Some of us weren't in the movement for long, but we still have things we know that are beneficial.

Matthias Wagner (Unsplash)

It bothers me when I hear people talk about short-time former members of far-right extremism like they have no authenticity. That they are not aware of what the movement was about. That they don’t know what they are talking about. That they could be of no help. I don’t understand this mentality. You don’t go to a military veteran that was only in for a short time and say they don’t know what they’re talking about. Or someone that was in a cult that they don’t know what they’re talking about. So why do it to former extremists, especially when they come out of something brutal and want to tell the world what they know? Why do it to people who just want to be useful to bring about peace?

I understand that most people naturally gravitate toward long-time members. I absolutely understand why. They are the ones who were in for years, they are full-time experts on far-right extremism. I never claimed to be an expert. I know that I’m not. I’m just aware of what I know and dealt with being in the movement. I want to tell my story to the world and let people gain what knowledge that they can from that and use it to battle hate and develop a better sense of compassion at the same time. I want it to connect people.

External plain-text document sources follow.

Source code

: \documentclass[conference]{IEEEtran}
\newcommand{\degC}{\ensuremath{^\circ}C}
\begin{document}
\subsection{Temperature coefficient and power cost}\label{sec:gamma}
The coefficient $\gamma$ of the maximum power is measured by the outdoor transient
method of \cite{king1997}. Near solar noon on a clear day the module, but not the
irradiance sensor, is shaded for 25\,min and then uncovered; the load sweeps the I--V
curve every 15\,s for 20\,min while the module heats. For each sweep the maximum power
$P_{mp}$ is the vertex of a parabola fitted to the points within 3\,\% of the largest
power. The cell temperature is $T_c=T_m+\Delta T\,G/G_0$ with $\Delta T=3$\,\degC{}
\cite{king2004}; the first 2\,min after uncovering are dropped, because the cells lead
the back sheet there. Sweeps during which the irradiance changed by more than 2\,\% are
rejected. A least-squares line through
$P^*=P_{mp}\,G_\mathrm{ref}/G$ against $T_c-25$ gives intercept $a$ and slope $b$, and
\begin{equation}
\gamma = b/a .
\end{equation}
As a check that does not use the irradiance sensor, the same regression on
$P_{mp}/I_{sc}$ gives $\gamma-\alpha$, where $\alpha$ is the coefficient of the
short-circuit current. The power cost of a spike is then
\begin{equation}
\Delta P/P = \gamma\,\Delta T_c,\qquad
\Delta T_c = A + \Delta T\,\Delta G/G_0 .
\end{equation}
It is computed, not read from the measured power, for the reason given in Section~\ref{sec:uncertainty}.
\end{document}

I am a full believer in the fact that short-timers are valuable and have a story to tell. I’ve said it before, even the smallest worker bee can create the hive-mind. You can’t have an army with just a few people. There are things I’ve seen, done and know that I’m positive that can help people. Maybe not a lot, but I know it can help some. Ironically, a lot of the people that will invalidate short-timers will also be the same ones to say in honest shock that they can’t believe people really embrace these ideologies. Well yeah, when people are broken they gravitate toward extremist groups because they are vulnerable and want to feel included in something. And then when they are trying to move toward positive change and you reject them, they feel even more worthless than they felt before or sometimes tragically get re-radicalized.

People don’t understand how easily they can do more damage than good to people who’ve been in extremist despite how long they've been in. Don’t you want to see racism and violence end? Don’t you want to see peace happen? Then welcome those that might even have the smallest amount of experience so we can progress as a country. Let's move forward instead of remaining in ignorance. Let's learn from our mistakes already. There are so many people that I see that go on different forums under anonymous accounts, wanting to tell people what they know in AMAs. However instead of attracting the naturally curious, the people who believe they know all of the things come forth. One of the very first things that gets said every single time to these formers is either “I don’t think you really believed in these things” or “I don’t think you were ever a nationalist,” as if they lived that experience with them.

But how do you think that you can make those assumptions?

Especially when someone is trying to open up to you and the world?

Taking that step to reveal to the world that they were once a former white nationalist is a huge step. It takes a lot of courage to admit that you weren't the victim—but the villain. They want to do good and you want to immediately and constantly shut them down. Not every former nationalist is in the movement for a long time. Something or someone helps them change their views. This movement, as I’ve said before on my podcast and to other people, would have been my life to this day if there weren't people that challenged the way I thought. It doesn’t dismiss what I know and what I’ve been through. I have a story to tell and so do many others. Welcome us in so we can be heard and so we can help.